Progress Printing Co., Inc. v. Nichols

421 S.E.2d 428, 244 Va. 337, 2 Am. Disabilities Cas. (BNA) 296, 9 Va. Law Rep. 288, 7 I.E.R. Cas. (BNA) 1560, 1992 Va. LEXIS 88, 60 Fair Empl. Prac. Cas. (BNA) 430
CourtSupreme Court of Virginia
DecidedSeptember 18, 1992
DocketRecord 911648
StatusPublished
Cited by42 cases

This text of 421 S.E.2d 428 (Progress Printing Co., Inc. v. Nichols) is published on Counsel Stack Legal Research, covering Supreme Court of Virginia primary law. Counsel Stack provides free access to over 12 million legal documents including statutes, case law, regulations, and constitutions.

Bluebook
Progress Printing Co., Inc. v. Nichols, 421 S.E.2d 428, 244 Va. 337, 2 Am. Disabilities Cas. (BNA) 296, 9 Va. Law Rep. 288, 7 I.E.R. Cas. (BNA) 1560, 1992 Va. LEXIS 88, 60 Fair Empl. Prac. Cas. (BNA) 430 (Va. 1992).

Opinion

JUSTICE LACY

delivered the opinion of the Court.

In this employment termination dispute, the primary issue is whether the employment was at will or subject to an employment contract which prohibited termination without just cause and required a written warning prior to termination.

On January 20, 1987, William H. Nichols began to work as a pressman for Progress Printing Company, Inc. The personnel director provided Nichols with a copy of the company’s Employees’ Handbook. The Handbook section entitled “Discipline and Discharge’ ’ stated that the company would not discharge or suspend an employee “without just cause and shall give at least one warning notice ... in writing” except under certain circumstances. On February 2, 1987, the personnel director gave Nichols a form which stated that the employment relationship between Progress Printing and Nichols was ‘ ‘at will and may be terminated by either party at any time" (emphasis in original). Nichols and the personnel director both signed the form.

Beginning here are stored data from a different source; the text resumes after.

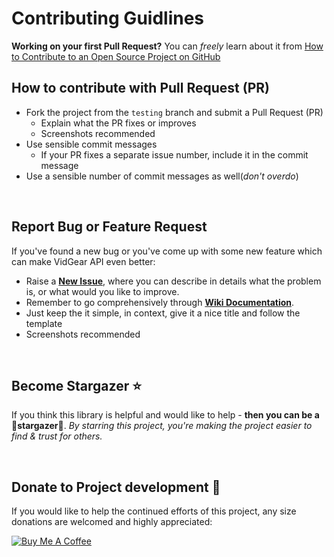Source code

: # Contributing Guidlines

**Working on your first Pull Request?** You can *freely* learn about it from [How to Contribute to an Open Source Project on GitHub][PR]

## How to contribute with Pull Request (PR)

* Fork the project from the `testing` branch and submit a Pull Request (PR)
  * Explain what the PR fixes or improves
  * Screenshots recommended
* Use sensible commit messages
  * If your PR fixes a separate issue number, include it in the commit message
* Use a sensible number of commit messages as well(_don't overdo_)

&nbsp; 

## Report Bug or Feature Request

If you've found a new  bug or you've come up with some new feature which can make VidGear API even better: 
* Raise a [**New Issue**](https://github.com/abhiTronix/vidgear/issues/new), where you can describe in details what the problem is, or what would you like to improve. 
* Remember to go comprehensively through [**Wiki Documentation**](#wiki). 
* Just keep the it simple, in context, give it a nice title and follow the template
* Screenshots recommended 

&nbsp; 

## Become Stargazer :star:

If you think this library is helpful and would like to help - **then you can be a :star2:stargazer:star2:**. _By starring this project, you're making the project easier to find & trust for others._

&nbsp;

## Donate to Project development :heart_decoration:

If you would like to help the continued efforts of this project, any size donations are welcomed and highly appreciated:

[![Buy Me A Coffee][Coffee-badge]][coffee]

<!--
Internal URLs
-->
[Coffee-badge]:https://abhitronix.github.io/img/vidgear/orange_img.png
[coffee]:https://www.buymeacoffee.com/2twOXFvlA
[wiki]:https://github.com/abhiTronix/vidgear/wiki
[PR]: https://egghead.io/series/how-to-contribute-to-an-open-source-project-on-github
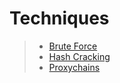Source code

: # Techniques

> - [Brute Force](Bruteforce.md)
> - [Hash Cracking](Hashcrack.md)
> - [Proxychains](Proxychains.md)
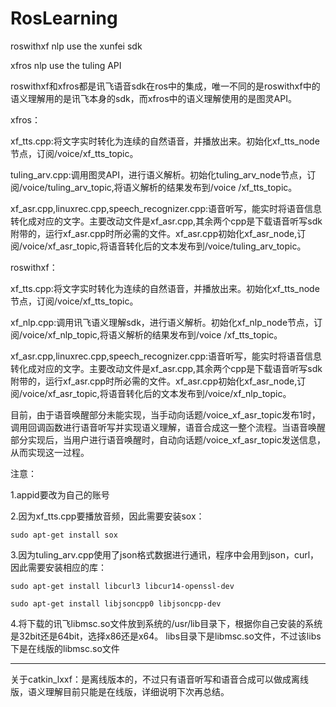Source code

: # RosLearning
roswithxf nlp use the xunfei sdk

xfros  nlp use the tuling API

roswithxf和xfros都是讯飞语音sdk在ros中的集成，唯一不同的是roswithxf中的语义理解用的是讯飞本身的sdk，而xfros中的语义理解使用的是图灵API。

xfros：

xf_tts.cpp:将文字实时转化为连续的自然语音，并播放出来。初始化xf_tts_node节点，订阅/voice/xf_tts_topic。

tuling_arv.cpp:调用图灵API，进行语义解析。初始化tuling_arv_node节点，订阅/voice/tuling_arv_topic,将语义解析的结果发布到/voice        /xf_tts_topic。

xf_asr.cpp,linuxrec.cpp,speech_recognizer.cpp:语音听写，能实时将语音信息转化成对应的文字。主要改动文件是xf_asr.cpp,其余两个cpp是下载语音听写sdk附带的，运行xf_asr.cpp时所必需的文件。xf_asr.cpp初始化xf_asr_node,订阅/voice/xf_asr_topic,将语音转化后的文本发布到/voice/tuling_arv_topic。
      
      
      
roswithxf：

xf_tts.cpp:将文字实时转化为连续的自然语音，并播放出来。初始化xf_tts_node节点，订阅/voice/xf_tts_topic。

xf_nlp.cpp:调用讯飞语义理解sdk，进行语义解析。初始化xf_nlp_node节点，订阅/voice/xf_nlp_topic,将语义解析的结果发布到/voice        /xf_tts_topic。

xf_asr.cpp,linuxrec.cpp,speech_recognizer.cpp:语音听写，能实时将语音信息转化成对应的文字。主要改动文件是xf_asr.cpp,其余两个cpp是下载语音听写sdk附带的，运行xf_asr.cpp时所必需的文件。xf_asr.cpp初始化xf_asr_node,订阅/voice/xf_asr_topic,将语音转化后的文本发布到/voice/xf_nlp_topic。




目前，由于语音唤醒部分未能实现，当手动向话题/voice_xf_asr_topic发布1时，调用回调函数进行语音听写并实现语义理解，语音合成这一整个流程。当语音唤醒部分实现后，当用户进行语音唤醒时，自动向话题/voice_xf_asr_topic发送信息，从而实现这一过程。
      
     
注意：

1.appid要改为自己的账号

2.因为xf_tts.cpp要播放音频，因此需要安装sox：
   
    sudo apt-get install sox

3.因为tuling_arv.cpp使用了json格式数据进行通讯，程序中会用到json，curl，因此需要安装相应的库：

    sudo apt-get install libcurl3 libcur14-openssl-dev
  
    sudo apt-get install libjsoncpp0 libjsoncpp-dev
    
    
4.将下载的讯飞libmsc.so文件放到系统的/usr/lib目录下，根据你自己安装的系统是32bit还是64bit，选择x86还是x64。
  libs目录下是libmsc.so文件，不过该libs下是在线版的libmsc.so文件
  
  ----------------------------------------------------------------------------------------------------------------
  关于catkin_lxxf：是离线版本的，不过只有语音听写和语音合成可以做成离线版，语义理解目前只能是在线版，详细说明下次再总结。
     
      
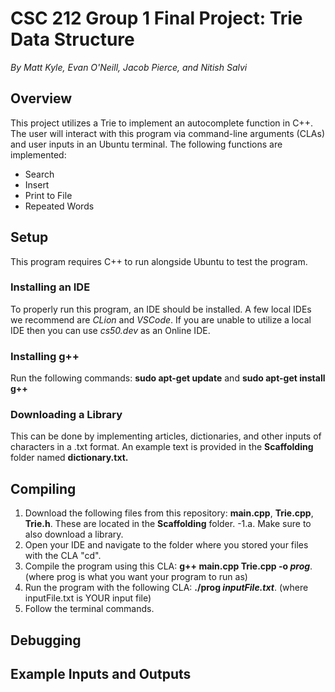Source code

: # CSC 212 Group 1 Final Project: Trie Data Structure
*By Matt Kyle, Evan O'Neill, Jacob Pierce, and Nitish Salvi*

## Overview
This project utilizes a Trie to implement an autocomplete function in C++. The user will interact with this program via command-line arguments (CLAs) and user inputs in an Ubuntu terminal. The following functions are implemented:
- Search
- Insert
- Print to File
- Repeated Words
  
## Setup
This program requires C++ to run alongside Ubuntu to test the program. 
### Installing an IDE
To properly run this program, an IDE should be installed. A few local IDEs we recommend are *CLion* and *VSCode*. If you are unable to utilize a local IDE then you can use *cs50.dev* as an Online IDE.
### Installing g++
Run the following commands:
**sudo apt-get update** and
**sudo apt-get install g++**
### Downloading a Library
This can be done by implementing articles, dictionaries, and other inputs of characters in a .txt format. An example text is provided in the **Scaffolding** folder named **dictionary.txt.**

## Compiling
1. Download the following files from this repository: **main.cpp**, **Trie.cpp**, **Trie.h**. These are located in the **Scaffolding** folder. 
-1.a. Make sure to also download a library.
2. Open your IDE and navigate to the folder where you stored your files with the CLA "cd".
3. Compile the program using this CLA: **g++ main.cpp Trie.cpp -o *prog***. (where prog is what you want your program to run as)
4. Run the program with the following CLA: **./prog *inputFile.txt***. (where inputFile.txt is YOUR input file)
5. Follow the terminal commands.
## Debugging

## Example Inputs and Outputs
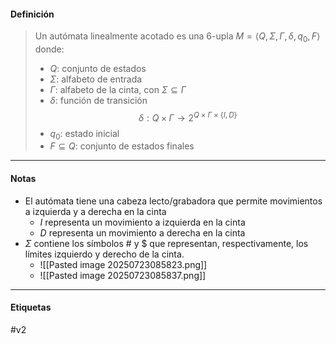 #### Definición

> Un autómata linealmente acotado es una 6-upla $M=\langle Q,\Sigma,\Gamma,\delta,q_0,F\rangle$ donde:
> 	- $Q$: conjunto de estados
> 	- $\Sigma$: alfabeto de entrada
> 	- $\Gamma$: alfabeto de la cinta, con $\Sigma\subseteq\Gamma$
> 	- $\delta$: función de transición $$\delta:Q×\Gamma\to2^{Q×\Gamma×\{I,D\}}$$
> 	- $q_0$: estado inicial
> 	- $F\subseteq Q$: conjunto de estados finales

***
#### Notas

- El autómata tiene una cabeza lecto/grabadora que permite movimientos a izquierda y a derecha en la cinta
	- $I$ representa un movimiento a izquierda en la cinta
	- $D$ representa un movimiento a derecha en la cinta
- $\Sigma$ contiene los símbolos $\#$ y $\$$ que representan, respectivamente, los límites izquierdo y derecho de la cinta.
	- ![[Pasted image 20250723085823.png]]
	- ![[Pasted image 20250723085837.png]]

***
#### Etiquetas

#v2 
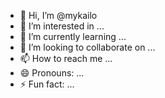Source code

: - 👋 Hi, I’m @mykailo
- 👀 I’m interested in ...
- 🌱 I’m currently learning ...
- 💞️ I’m looking to collaborate on ...
- 📫 How to reach me ...
- 😄 Pronouns: ...
- ⚡ Fun fact: ...

<!---
mykailo/mykailo is a ✨ special ✨ repository because its `README.md` (this file) appears on your GitHub profile.
You can click the Preview link to take a look at your changes.
--->
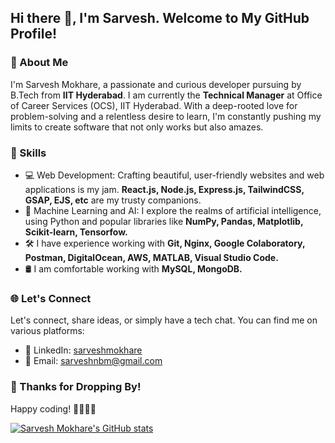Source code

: ## Hi there 👋, I'm Sarvesh. Welcome to My GitHub Profile!

### 🚀 About Me
I'm Sarvesh Mokhare, a passionate and curious developer pursuing by B.Tech from **IIT Hyderabad**. I am currently the **Technical Manager** at Office of Career Services (OCS), IIT Hyderabad. With a deep-rooted love for problem-solving and a relentless desire to learn, I'm constantly pushing my limits to create software that not only works but also amazes.

### 💼 Skills
- 💻 Web Development: Crafting beautiful, user-friendly websites and web applications is my jam. **React.js, Node.js, Express.js, TailwindCSS, GSAP, EJS, etc** are my trusty companions.
- 🧠 Machine Learning and AI: I explore the realms of artificial intelligence, using Python and popular libraries like **NumPy, Pandas, Matplotlib, Scikit-learn, Tensorfow.**
- 🛠️ I have experience working with **Git, Nginx, Google Colaboratory, Postman, DigitalOcean, AWS, MATLAB, Visual Studio Code.**
- 🛢 ️I am comfortable working with **MySQL, MongoDB.**

### 🌐 Let's Connect
 Let's connect, share ideas, or simply have a tech chat. You can find me on various platforms:

- 💼 LinkedIn: [sarveshmokhare](https://www.linkedin.com/in/sarvesh-mokhare)
- 📧 Email: [sarveshnbm@gmail.com](mailto:sarveshnbm@gmail.com)

### 🎉 Thanks for Dropping By!
Happy coding! 🚀👨‍💻🤖

[![Sarvesh Mokhare's GitHub stats](https://github-readme-stats.vercel.app/api?username=sarveshmokhare&show_icons=true&theme=radical&hide_rank=true&include_all_commits=true&hide=issues,contribs)](https://github.com/anuraghazra/github-readme-stats)
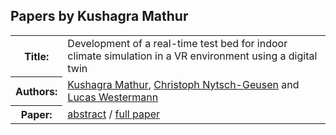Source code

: ## Papers by Kushagra Mathur
<table><tr><th>Title:</th>
<td>Development of a real-time test bed for indoor climate simulation in a VR environment using a digital twin</td>
</tr>
<tr><th>Authors:</th>
<td>
<a href="/proceedings/authors/KushagraMathur">Kushagra Mathur</a>, <a href="/proceedings/authors/ChristophNytsch-Geusen">Christoph Nytsch-Geusen</a> and <a href="/proceedings/authors/LucasWestermann">Lucas Westermann</a></td>
</tr>
<tr><th>Paper:</th>
<td><a href="/abstracts/abstract_3B_4">abstract</a> / <a href="/proceedings/papers/Modelica2021session3B_paper4.pdf">full paper</a></td>
</tr>
</table><br>
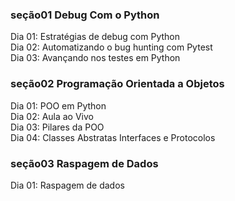 ### seção01 Debug Com o Python
Dia 01: Estratégias de debug com Python  
Dia 02: Automatizando o bug hunting com Pytest  
Dia 03: Avançando nos testes em Python

### seção02 Programação Orientada a Objetos
Dia 01: POO em Python  
Dia 02: Aula ao Vivo  
Dia 03: Pilares da POO  
Dia 04: Classes Abstratas Interfaces e Protocolos  

### seção03 Raspagem de Dados
Dia 01: Raspagem de dados

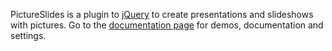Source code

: PictureSlides is a plugin to [jQuery](http://www.jquery.com/) to create presentations and slideshows with pictures. Go to the [documentation page](http://www.robertnyman.com/picture-slides/) for demos, documentation and settings.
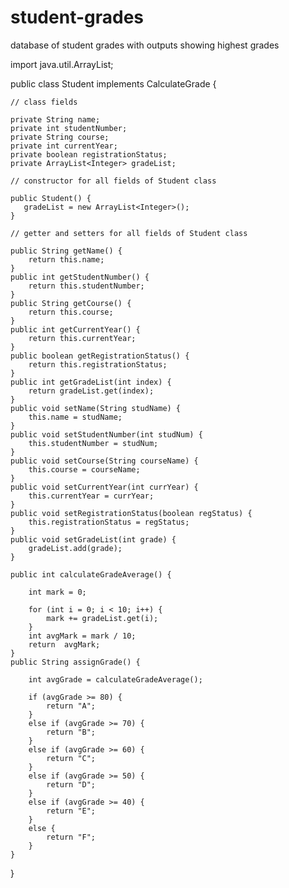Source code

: # student-grades
database of student grades with outputs showing highest grades

import java.util.ArrayList;

public class Student implements CalculateGrade {

    // class fields

    private String name;
    private int studentNumber;
    private String course;
    private int currentYear;
    private boolean registrationStatus;
    private ArrayList<Integer> gradeList;

    // constructor for all fields of Student class

    public Student() {
       gradeList = new ArrayList<Integer>();
    }

    // getter and setters for all fields of Student class

    public String getName() {
        return this.name;
    }
    public int getStudentNumber() {
        return this.studentNumber;
    }
    public String getCourse() {
        return this.course;
    }
    public int getCurrentYear() {
        return this.currentYear;
    }
    public boolean getRegistrationStatus() {
        return this.registrationStatus;
    }
    public int getGradeList(int index) {
        return gradeList.get(index);
    }
    public void setName(String studName) {
        this.name = studName;
    }
    public void setStudentNumber(int studNum) {
        this.studentNumber = studNum;
    }
    public void setCourse(String courseName) {
        this.course = courseName;
    }
    public void setCurrentYear(int currYear) {
        this.currentYear = currYear;
    }
    public void setRegistrationStatus(boolean regStatus) {
        this.registrationStatus = regStatus;
    }
    public void setGradeList(int grade) {
        gradeList.add(grade);
    }

    public int calculateGradeAverage() {

        int mark = 0;

        for (int i = 0; i < 10; i++) {
            mark += gradeList.get(i);
        }
        int avgMark = mark / 10;
        return  avgMark;
    }
    public String assignGrade() {

        int avgGrade = calculateGradeAverage();

        if (avgGrade >= 80) {
            return "A";
        }
        else if (avgGrade >= 70) {
            return "B";
        }
        else if (avgGrade >= 60) {
            return "C";
        }
        else if (avgGrade >= 50) {
            return "D";
        }
        else if (avgGrade >= 40) {
            return "E";
        }
        else {
            return "F";
        }
    }
}
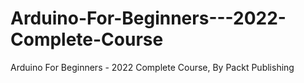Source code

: 


# Arduino-For-Beginners---2022-Complete-Course
Arduino For Beginners - 2022 Complete Course, By Packt Publishing

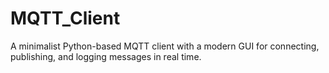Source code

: # MQTT_Client
A minimalist Python-based MQTT client with a modern GUI for connecting, publishing, and logging messages in real time.
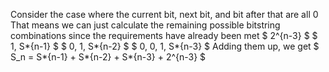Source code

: Consider the case where the current bit, next bit, and bit after that are all 0
That means we can just calculate the remaining possible bitstring combinations since the requirements have already been met
$ 2^{n-3} $
$ 1, S*{n-1} $
$ 0, 1, S*{n-2} $
$ 0, 0, 1, S*{n-3} $
Adding them up, we get $ S_n = S*{n-1} + S*{n-2} + S*{n-3} + 2^{n-3} $
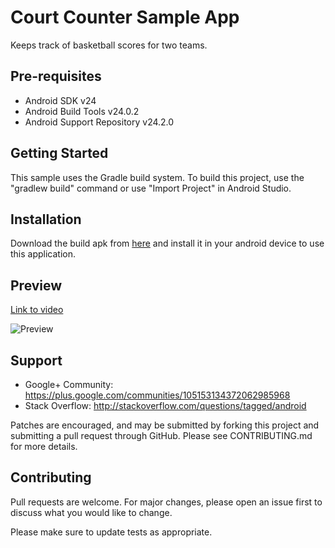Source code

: Court Counter Sample App
===================================

Keeps track of basketball scores for two teams.

Pre-requisites
--------------

- Android SDK v24
- Android Build Tools v24.0.2
- Android Support Repository v24.2.0

Getting Started
---------------

This sample uses the Gradle build system. To build this project, use the
"gradlew build" command or use "Import Project" in Android Studio.

## Installation
Download the build apk from [here](https://drive.google.com/file/d/1NYa3lw3XfNpI-2QwCiSwgXss-wtolJuw/view?usp=sharing) and install it in your android device to use this application.

## Preview
[Link to video](https://user-images.githubusercontent.com/44547947/110284984-969e9100-8008-11eb-8136-cfd52fd6cca8.mp4)
<br>


![Preview](https://user-images.githubusercontent.com/44547947/110285094-c3eb3f00-8008-11eb-9db9-5f92823af461.gif)


Support
-------

- Google+ Community: https://plus.google.com/communities/105153134372062985968
- Stack Overflow: http://stackoverflow.com/questions/tagged/android

Patches are encouraged, and may be submitted by forking this project and
submitting a pull request through GitHub. Please see CONTRIBUTING.md for more details.

## Contributing
Pull requests are welcome. For major changes, please open an issue first to discuss what you would like to change.

Please make sure to update tests as appropriate.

Nichols worked for Progress Printing for approximately two years, and, although he suffered from hypertension, he apparently performed his work satisfactorily. On March 8, 1989, however, Nichols became upset over the company’s failure to correct a recurring defect in a print job, and he refused to complete that job assignment as directed by his supervisor. The following day at a meeting with the plant shift leader and the plant manager, Nichols was terminated. Nichols did not receive a written warning prior to his discharge.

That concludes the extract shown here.